Important Notice: On February 29th, this community was put into read-only mode. All existing posts will remain but customers are unable to add new posts or comment on existing. Please feel to join our Community Discord for any questions and discussions.

Get-ODBCDsn PS Script

Wrote this script that works locally on my test system.

$Properties = @(
"Name"
"DsnType"
"Platform"
"DriverName"
)

Get-ODBCDsn | Select-Object $Properties

When run locally it returns:

Name DsnType Platform DriverName
---- ------- -------- ----------
MS Access Database User 32-bit Microsoft Access Driver (*.mdb, *.accdb)
Excel Files User 32-bit Microsoft Excel Driver (*.xls, *.xlsx, *.xlsm, *.xlsb)
dBASE Files User Unknown Platform Microsoft Access dBASE Driver (*.dbf, *.ndx, *.mdx)

I created a scanner with the script and ran against the test PC. The scanner runs successfully but returns no data. I ran the script against a larger set of systems and did get some results. Why would the script run locally and not return to PDQ?

Thanks.

1

Comments

2 comments
Date Votes
  • David,

    It works locally because it is returning all of your user's ODBC connections. The PDQ Inventory scan user doesn't have any user connections, so the scanner can only see the system ODBC connections. That is probably why it's only returning data for some of the computers and not all of them-- you only get data back if there is a system ODBC connection.

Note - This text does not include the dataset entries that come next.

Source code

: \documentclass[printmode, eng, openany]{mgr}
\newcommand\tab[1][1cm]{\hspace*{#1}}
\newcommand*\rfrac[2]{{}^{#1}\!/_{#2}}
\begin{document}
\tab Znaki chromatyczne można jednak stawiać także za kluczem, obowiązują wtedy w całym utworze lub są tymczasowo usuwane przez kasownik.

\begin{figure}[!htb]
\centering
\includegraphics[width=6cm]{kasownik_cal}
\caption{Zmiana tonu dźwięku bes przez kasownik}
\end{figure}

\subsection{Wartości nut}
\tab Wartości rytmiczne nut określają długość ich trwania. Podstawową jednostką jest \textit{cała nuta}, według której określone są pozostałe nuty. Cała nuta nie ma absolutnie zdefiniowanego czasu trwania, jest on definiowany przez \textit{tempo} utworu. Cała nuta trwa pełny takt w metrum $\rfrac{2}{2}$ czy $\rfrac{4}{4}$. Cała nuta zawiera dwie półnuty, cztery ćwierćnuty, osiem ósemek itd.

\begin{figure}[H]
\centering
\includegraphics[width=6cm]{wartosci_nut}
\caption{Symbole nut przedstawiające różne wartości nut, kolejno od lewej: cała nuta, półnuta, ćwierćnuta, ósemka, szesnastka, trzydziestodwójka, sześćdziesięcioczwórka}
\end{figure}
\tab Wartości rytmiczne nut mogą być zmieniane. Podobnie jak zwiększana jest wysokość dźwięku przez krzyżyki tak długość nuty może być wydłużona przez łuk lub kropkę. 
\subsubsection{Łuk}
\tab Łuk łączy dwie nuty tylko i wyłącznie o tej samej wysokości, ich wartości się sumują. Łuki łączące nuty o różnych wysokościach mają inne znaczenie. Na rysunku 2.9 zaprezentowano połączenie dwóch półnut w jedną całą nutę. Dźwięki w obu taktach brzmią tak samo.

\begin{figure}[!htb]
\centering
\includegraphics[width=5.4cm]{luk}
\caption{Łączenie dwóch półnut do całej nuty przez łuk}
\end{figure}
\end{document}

    I also re-wrote your scanner slightly to test in my environment but if yours works for you then there is no need to change it. I did filter to DsnType of "System" since that's all you will get anyway:

    #ODBC
    Get-ODBCDsn -DsnType System | ForEach-Object {
       [PSCustomObject]@{
          Name = $_.Name
          DsnType = $_.DsnType
          Platform= $_.Platform
          DriverName= $_.DriverName
       }
    }

    1
  • Makes Sense, Thanks. I need all this info so will look into registry searches.